The Crimson Petal website is a display of testimonials; both in the photographs of Kelly’s floral design and the words of her clients. I decided to bring her product to the forefront and created a slide show of testimonial posts. She additionally wanted to maintain a blog. This is not usually something many clients ask for, and it was refreshing to know that I was not going to have to spend a ton of time explaining the importance of fresh, relevant website content.
It’s actually a pretty simple site design. But, since it’s programmed in WordPress, Kelly gets to take advantage of all of the built-in social networking functionality of this framework. Her blog automatically notifies her Twitter followers of a new post, which she’s able to track with bit.ly link-shortening analytics. Users can comment freely on her blog posts, and Kelly can engage a captive audience at virtually every turn. I wish her all the success in the world, and can’t wait to see the floral arrangements she designs for my wedding.
http://www.thecrimsonpetal.com
Credits:
Site Design & Programming: Bobby Duebelbeis
Copywriting: Kelly Jurotich
Last, but definitely not least, the Dollar Bin website creation went underway last month. Dave DeGuire, former bar manager of Rue 13, moved his promotional efforts and DJ talent over to the Atomic Cowboy. Dave’s always done a whole lot of social networking. I remember helping him build the first Dollar Bin & Rue 13 myspace pages. Around that time I had just finished the Rue 13 site revisions, taking it into Flash & XML.
Every week at Dollar Bin, the staff walk around taking candid shots of all the party people. And every week, Dave posted those photos on MySpace for everyone to try and remember the night (especially helpful for those grossly intoxicated few).

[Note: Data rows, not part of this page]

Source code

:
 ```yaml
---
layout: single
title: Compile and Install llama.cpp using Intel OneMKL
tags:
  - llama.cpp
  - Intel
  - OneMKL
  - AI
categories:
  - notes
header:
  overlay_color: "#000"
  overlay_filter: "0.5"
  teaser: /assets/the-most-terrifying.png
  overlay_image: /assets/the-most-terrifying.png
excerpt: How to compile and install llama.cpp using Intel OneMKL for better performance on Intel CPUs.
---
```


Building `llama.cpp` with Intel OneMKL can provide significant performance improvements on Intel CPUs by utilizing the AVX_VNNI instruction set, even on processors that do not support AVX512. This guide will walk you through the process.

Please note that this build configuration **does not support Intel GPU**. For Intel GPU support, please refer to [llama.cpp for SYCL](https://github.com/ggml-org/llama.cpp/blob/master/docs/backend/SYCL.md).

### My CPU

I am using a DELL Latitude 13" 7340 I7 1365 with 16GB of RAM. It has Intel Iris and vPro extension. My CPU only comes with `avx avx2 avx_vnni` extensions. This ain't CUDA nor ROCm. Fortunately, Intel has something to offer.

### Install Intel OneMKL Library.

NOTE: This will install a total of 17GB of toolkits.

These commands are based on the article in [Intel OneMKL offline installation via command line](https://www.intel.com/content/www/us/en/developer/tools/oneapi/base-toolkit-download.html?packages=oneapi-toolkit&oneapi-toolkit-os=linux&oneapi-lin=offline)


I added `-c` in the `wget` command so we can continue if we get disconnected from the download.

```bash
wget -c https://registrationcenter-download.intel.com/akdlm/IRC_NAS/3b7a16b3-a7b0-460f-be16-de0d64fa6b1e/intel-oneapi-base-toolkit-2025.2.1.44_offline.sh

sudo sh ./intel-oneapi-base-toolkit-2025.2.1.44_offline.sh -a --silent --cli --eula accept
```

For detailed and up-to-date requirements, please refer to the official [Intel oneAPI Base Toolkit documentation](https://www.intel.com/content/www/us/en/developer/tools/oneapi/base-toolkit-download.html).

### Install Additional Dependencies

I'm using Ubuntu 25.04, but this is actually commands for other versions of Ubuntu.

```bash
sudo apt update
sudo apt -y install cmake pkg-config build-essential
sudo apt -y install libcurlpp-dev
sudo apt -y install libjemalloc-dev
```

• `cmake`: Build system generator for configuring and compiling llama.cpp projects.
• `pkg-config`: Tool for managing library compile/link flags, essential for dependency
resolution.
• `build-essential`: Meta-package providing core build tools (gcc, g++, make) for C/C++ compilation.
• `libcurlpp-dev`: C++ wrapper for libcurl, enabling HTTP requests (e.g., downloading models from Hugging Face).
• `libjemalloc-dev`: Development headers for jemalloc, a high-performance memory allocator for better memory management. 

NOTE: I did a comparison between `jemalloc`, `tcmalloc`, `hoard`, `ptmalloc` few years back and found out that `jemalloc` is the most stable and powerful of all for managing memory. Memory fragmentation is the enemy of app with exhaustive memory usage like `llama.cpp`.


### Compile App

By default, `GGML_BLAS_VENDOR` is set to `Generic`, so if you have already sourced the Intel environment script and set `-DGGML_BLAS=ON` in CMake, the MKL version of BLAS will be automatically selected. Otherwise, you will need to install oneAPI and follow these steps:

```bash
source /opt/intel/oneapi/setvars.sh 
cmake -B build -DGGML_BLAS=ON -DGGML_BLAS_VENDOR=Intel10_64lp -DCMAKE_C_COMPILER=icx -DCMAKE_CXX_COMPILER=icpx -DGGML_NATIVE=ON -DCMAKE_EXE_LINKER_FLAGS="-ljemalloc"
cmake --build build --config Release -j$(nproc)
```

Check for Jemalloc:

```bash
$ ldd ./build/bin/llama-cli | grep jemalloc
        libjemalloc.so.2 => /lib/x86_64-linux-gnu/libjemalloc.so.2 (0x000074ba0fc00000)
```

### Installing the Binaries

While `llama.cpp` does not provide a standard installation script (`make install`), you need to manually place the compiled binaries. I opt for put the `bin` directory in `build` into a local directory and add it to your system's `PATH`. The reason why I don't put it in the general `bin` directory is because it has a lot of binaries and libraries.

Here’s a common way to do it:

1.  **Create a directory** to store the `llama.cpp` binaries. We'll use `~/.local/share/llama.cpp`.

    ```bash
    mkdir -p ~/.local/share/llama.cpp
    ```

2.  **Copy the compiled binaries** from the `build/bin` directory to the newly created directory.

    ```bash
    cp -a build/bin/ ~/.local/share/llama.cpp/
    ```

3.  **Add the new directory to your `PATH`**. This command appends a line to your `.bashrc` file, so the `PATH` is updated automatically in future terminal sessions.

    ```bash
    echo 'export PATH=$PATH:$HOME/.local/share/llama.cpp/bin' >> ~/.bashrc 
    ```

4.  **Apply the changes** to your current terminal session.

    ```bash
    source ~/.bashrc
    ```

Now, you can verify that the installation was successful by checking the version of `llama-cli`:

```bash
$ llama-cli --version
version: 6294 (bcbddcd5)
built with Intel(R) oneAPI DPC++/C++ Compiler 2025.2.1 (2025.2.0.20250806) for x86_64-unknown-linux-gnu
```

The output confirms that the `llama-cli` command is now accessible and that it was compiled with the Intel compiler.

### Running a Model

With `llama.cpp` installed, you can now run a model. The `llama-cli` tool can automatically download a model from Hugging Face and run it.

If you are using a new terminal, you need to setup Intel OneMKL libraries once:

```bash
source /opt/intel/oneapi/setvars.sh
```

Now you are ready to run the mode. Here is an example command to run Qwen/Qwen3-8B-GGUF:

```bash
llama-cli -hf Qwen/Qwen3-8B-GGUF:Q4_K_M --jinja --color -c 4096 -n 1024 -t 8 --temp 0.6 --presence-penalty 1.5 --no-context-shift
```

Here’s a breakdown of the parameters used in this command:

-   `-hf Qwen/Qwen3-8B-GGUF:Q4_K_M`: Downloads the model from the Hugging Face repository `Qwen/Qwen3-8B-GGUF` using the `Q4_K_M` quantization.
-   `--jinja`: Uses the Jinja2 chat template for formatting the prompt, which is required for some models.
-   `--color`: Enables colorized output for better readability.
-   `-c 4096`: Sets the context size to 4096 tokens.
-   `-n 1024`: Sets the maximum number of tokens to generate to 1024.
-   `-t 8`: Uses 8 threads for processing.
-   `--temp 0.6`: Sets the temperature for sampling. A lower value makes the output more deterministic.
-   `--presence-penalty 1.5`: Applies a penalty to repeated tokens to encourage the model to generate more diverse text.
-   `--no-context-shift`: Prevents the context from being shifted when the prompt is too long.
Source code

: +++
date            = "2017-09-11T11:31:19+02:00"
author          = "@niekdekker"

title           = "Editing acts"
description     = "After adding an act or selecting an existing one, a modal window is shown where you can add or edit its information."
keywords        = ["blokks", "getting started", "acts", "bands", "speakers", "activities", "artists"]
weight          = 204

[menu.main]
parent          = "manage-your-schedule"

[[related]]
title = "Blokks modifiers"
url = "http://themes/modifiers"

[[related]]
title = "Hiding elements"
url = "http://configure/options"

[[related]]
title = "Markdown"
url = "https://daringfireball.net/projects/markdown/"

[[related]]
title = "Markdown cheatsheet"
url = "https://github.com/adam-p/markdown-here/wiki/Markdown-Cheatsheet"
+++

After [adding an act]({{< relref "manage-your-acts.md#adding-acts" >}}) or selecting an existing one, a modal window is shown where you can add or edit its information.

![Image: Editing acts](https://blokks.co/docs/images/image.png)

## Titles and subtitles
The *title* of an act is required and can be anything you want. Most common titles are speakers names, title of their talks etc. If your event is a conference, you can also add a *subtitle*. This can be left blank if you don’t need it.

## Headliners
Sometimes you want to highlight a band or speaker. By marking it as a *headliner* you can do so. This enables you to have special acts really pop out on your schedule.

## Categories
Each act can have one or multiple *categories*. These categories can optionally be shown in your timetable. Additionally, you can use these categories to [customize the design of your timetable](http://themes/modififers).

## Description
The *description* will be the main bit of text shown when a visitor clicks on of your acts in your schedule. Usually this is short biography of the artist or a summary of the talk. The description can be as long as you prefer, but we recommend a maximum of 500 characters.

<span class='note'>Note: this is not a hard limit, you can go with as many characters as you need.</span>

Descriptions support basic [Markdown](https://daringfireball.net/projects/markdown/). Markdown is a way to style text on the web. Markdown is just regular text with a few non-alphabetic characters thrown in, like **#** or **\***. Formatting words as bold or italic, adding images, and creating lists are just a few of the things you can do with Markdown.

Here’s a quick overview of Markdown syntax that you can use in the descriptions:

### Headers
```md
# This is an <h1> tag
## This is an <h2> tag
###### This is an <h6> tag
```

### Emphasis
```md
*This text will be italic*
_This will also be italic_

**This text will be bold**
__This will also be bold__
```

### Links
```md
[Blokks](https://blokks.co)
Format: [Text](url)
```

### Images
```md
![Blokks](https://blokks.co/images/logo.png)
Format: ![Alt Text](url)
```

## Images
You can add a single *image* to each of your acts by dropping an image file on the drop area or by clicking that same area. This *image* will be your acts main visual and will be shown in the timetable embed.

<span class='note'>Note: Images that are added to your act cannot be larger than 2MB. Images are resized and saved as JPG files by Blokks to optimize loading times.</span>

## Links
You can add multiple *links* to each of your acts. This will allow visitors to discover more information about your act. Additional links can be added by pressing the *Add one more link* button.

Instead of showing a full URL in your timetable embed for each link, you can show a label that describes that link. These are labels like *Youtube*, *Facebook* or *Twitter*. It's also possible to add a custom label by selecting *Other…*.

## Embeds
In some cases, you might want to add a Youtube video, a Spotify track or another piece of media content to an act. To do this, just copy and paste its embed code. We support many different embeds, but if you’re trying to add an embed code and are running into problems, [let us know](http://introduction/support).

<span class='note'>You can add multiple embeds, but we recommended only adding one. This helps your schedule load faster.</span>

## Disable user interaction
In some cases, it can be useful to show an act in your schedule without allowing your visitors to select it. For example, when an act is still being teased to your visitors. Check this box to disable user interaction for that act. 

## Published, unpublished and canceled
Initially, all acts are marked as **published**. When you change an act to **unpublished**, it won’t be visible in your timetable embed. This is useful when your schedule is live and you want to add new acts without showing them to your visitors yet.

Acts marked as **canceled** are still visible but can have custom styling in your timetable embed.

As MySpace is quickly heading the way of the dinosaur, Dave had moved a lot of redundant photo updates to Facebook. He was literally doing twice the work he used to do; cropping, sizing, colorizing and logo-izing. I recommended that Dave get a home-base website. He was doing a ton of work between Twitter, Facebook & MySpace to bring people together, and was falling short of bringing that party together somewhere… online.
So that’s exactly what we did. I had a talk with Dave about desired functionality, and then took the reigns. Photos took center stage. I incorporated an opening slide show of featured images, and a gallery page to house the thousands of Dollar Bin photos. Next came social media integration. I added links to the Dollar Bin Facebook, Twitter and MySpace pages. Then I made sure that all new posts to the site would automatically notify the Dollar Bin Twitter followers.
I also included a Tweet-up on the site for people that use the #dollarbinstl hashtag. Now DeadAsDisco, the Dollar Bin DJ is able to take requests via Twitter. And Dave is able to post notices about last-minute drink specials right on the front of the site from his iPhone. And everyone else that wants to just shout-out can leave their mark on the site.
This site is definitely a winner: http://www.dollar-bin.com
Credits:
Site Design & Programming: Bobby Duebelbeis
Logo Design: Jason Kanzler
And if all of this weren’t enough, I’m writing this blog at 7:45AM after being up all night launching website(s).